[What you need to do] The response must hold only the lines from the line containing "2. [Exploración de" through the end of the listing, exactly as written.

[Working data]
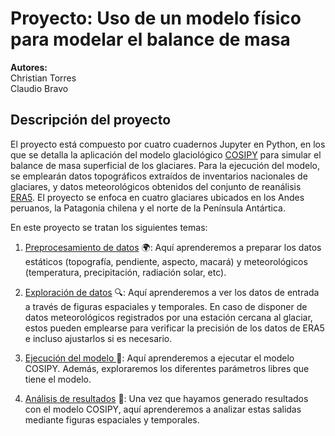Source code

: # Proyecto: Uso de un modelo físico para modelar el balance de masa

**Autores:** <br />
Christian Torres <br />
Claudio Bravo

## Descripción del proyecto

El proyecto está compuesto por cuatro cuadernos Jupyter en Python, en los que se detalla la aplicación del modelo glaciológico [COSIPY](https://cryo-tools.org/tools/cosipy/) para simular el balance de masa superficial de los glaciares. Para la ejecución del modelo, se emplearán datos topográficos extraídos de inventarios nacionales de glaciares, y datos meteorológicos obtenidos del conjunto de  reanálisis [ERA5](https://cds-beta.climate.copernicus.eu/). El proyecto se enfoca en cuatro glaciares ubicados en los Andes peruanos, la Patagonia chilena y el norte de la Península Antártica.

En este proyecto se tratan los siguientes temas:

1. [Preprocesamiento de datos]() :earth_africa:: Aquí aprenderemos a preparar los datos estáticos (topografía, pendiente, aspecto, macará) y meteorológicos (temperatura, precipitación, radiación solar, etc).

2. [Exploración de datos]() :mag:: Aquí aprenderemos a ver los datos de entrada a través de figuras espaciales y temporales. En caso de disponer de datos meteorológicos registrados por una estación cercana al glaciar, estos pueden emplearse para verificar la precisión de los datos de ERA5 e incluso ajustarlos si es necesario.

3. [Ejecución del modelo ]() :rocket:: Aquí aprenderemos a ejecutar el modelo COSIPY. Además, exploraremos los diferentes parámetros libres que tiene el modelo.

4. [Análisis de resultados]() :dart:: Una vez que hayamos generado resultados con el modelo COSIPY, aquí aprenderemos a analizar estas salidas mediante figuras espaciales y temporales.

[Solution to this task]
2. [Exploración de datos]() :mag:: Aquí aprenderemos a ver los datos de entrada a través de figuras espaciales y temporales. En caso de disponer de datos meteorológicos registrados por una estación cercana al glaciar, estos pueden emplearse para verificar la precisión de los datos de ERA5 e incluso ajustarlos si es necesario.

3. [Ejecución del modelo ]() :rocket:: Aquí aprenderemos a ejecutar el modelo COSIPY. Además, exploraremos los diferentes parámetros libres que tiene el modelo.

4. [Análisis de resultados]() :dart:: Una vez que hayamos generado resultados con el modelo COSIPY, aquí aprenderemos a analizar estas salidas mediante figuras espaciales y temporales.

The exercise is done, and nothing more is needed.